Made Clean In God’s Sight
On one of our adventures to Ireland, Steve and I traveled over eight miles of rough seas to explore the ancient monastic island of Skellig Michael.
Waves splashed over the side of the boat and drenched us. My wool hat was flattened to my head and salt stung my chapped lips.
When we stepped onto the rocky hills of Skellig Michael, I was cold but anxious to get started hiking and exploring.
We had about two hours to wander and climb on this breathtaking island that is home to monastic ruins dating back as much as fifteen hundred years.
I did the wandering and Steve did the climbing. But wherever either of us went, the ground was muddy.
Our hiking boots kept our feet dry, but the grooved bottoms of the boots were caked with muck.
As soon as we landed back on the mainland, we headed for the nearest pub to try and dry off a little and get some of the junk off our boots. It was a useless endeavor. We were a mess.
We drove back to our bed-and-breakfast, eager for a hot shower and clean clothes. It took a lot of scrubbing to get the salt out of my hair and off my face.

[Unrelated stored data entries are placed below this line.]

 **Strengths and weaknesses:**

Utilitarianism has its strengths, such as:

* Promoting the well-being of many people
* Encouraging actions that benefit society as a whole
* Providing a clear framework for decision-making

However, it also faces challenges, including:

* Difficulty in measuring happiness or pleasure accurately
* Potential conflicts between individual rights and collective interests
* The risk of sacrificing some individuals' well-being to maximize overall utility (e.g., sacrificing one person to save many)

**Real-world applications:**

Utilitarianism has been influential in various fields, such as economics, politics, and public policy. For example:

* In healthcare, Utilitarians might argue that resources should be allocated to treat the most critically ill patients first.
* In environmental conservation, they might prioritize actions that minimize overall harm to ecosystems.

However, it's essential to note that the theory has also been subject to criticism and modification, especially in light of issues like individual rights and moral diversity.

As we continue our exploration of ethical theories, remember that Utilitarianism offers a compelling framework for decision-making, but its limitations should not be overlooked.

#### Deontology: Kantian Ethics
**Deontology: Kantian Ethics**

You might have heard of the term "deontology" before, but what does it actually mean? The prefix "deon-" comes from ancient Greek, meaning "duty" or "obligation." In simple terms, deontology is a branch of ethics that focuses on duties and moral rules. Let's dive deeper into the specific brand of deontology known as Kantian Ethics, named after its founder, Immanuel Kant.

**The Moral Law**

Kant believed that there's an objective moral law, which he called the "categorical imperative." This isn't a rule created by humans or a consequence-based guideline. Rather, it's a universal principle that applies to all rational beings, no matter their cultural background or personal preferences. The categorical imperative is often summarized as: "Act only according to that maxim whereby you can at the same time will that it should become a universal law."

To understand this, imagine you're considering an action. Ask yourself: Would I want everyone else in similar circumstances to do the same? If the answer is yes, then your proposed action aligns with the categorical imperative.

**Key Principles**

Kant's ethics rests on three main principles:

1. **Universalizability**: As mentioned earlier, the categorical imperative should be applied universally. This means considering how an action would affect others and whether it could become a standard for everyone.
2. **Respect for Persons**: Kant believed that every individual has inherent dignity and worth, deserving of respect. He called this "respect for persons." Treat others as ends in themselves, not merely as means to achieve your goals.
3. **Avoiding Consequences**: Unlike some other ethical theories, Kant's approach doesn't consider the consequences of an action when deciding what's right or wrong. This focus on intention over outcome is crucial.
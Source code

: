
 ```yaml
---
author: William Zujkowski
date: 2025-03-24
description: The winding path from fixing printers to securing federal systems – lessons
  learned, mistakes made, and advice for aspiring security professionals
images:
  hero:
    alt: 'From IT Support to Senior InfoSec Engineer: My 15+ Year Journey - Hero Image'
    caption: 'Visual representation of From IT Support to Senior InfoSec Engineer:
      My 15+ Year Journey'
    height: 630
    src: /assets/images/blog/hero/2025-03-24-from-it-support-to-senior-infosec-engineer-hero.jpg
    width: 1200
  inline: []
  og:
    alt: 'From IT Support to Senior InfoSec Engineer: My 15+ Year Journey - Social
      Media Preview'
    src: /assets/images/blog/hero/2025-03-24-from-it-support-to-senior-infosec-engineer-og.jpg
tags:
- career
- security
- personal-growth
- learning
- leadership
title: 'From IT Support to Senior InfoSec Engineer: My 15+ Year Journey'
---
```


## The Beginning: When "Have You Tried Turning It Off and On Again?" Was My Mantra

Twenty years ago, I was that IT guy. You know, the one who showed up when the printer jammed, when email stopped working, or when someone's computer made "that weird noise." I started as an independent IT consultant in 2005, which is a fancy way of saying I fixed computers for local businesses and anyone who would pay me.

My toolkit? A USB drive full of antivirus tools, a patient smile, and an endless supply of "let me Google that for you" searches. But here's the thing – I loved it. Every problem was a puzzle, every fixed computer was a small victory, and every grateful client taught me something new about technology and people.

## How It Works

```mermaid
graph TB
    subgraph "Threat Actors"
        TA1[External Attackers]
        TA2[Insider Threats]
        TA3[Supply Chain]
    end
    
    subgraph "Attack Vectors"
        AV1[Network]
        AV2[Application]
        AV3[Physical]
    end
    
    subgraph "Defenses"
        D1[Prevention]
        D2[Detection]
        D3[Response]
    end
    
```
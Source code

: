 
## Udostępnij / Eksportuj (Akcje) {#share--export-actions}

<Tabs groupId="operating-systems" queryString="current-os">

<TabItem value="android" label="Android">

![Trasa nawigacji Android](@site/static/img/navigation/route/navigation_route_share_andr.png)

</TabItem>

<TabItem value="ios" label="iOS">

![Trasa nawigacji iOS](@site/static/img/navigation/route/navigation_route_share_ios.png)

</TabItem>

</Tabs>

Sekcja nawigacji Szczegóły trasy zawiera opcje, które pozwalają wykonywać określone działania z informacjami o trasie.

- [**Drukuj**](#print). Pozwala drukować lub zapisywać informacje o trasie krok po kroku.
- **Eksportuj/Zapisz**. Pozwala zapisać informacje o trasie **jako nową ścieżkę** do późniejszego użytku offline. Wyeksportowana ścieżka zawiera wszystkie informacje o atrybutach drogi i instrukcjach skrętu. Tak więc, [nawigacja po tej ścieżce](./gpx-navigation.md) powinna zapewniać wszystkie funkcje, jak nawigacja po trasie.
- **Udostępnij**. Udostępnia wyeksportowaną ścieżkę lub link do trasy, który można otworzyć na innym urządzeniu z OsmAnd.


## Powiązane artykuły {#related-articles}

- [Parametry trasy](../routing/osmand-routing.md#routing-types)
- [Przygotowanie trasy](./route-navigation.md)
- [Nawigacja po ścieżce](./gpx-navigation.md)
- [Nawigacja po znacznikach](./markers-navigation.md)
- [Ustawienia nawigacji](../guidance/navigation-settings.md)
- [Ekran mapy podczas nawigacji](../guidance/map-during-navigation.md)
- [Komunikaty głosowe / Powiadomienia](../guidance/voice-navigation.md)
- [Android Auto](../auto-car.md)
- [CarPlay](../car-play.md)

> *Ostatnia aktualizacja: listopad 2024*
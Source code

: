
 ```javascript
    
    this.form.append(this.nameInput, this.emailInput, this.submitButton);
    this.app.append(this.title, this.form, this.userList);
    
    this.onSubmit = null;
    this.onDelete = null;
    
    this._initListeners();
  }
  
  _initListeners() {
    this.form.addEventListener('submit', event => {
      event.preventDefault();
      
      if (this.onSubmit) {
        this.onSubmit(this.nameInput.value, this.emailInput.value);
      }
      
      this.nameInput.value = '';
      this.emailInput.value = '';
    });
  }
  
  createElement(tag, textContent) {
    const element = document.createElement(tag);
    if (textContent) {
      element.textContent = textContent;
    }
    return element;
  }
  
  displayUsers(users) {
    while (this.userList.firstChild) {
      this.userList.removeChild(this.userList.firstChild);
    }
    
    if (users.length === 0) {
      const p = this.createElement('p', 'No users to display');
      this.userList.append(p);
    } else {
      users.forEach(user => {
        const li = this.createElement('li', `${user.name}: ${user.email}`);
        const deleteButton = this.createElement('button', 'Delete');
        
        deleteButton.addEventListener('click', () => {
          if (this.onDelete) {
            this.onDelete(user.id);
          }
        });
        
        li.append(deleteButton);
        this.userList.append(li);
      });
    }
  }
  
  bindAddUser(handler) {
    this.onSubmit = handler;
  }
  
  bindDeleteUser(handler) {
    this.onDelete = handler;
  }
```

The next day I picked the dried mud out of the crevices of my boots with a knife, but my wool cap was a total loss. It was loaded with salt and grime and no amount of scrubbing would save it.
I think of this passage in Jude when I remember how filthy Steve and I were on this adventure.
We are all full of filth on the inside. Even when we look our cleanest, our hearts harbor the vestiges of sin. God calls us to be perfect (Matt. 5:48), and no amount of scrubbing on our part will accomplish that perfection.
The crevices of our souls, like the crevices on my hiking boots, are full of the mud of life lived in a fallen and dirty world.
Someone has said that the ground at the foot of the cross is level, meaning that we have all sinned and are all filthy. It matters not what sins we have committed.
Even those of us with the least amount of filth are as guilty as those with the most. The “knife” that might have been used to “clean” us was used, instead, on Jesus as he hung on the cross.
None of us are clean as we stand before God, resting on our own efforts. But we don’t rest on our own efforts. As this verse declares, we rest on him who presents us “without fault.”
Father, what a miracle that your Son paid our debt for us, and now we are clean before you.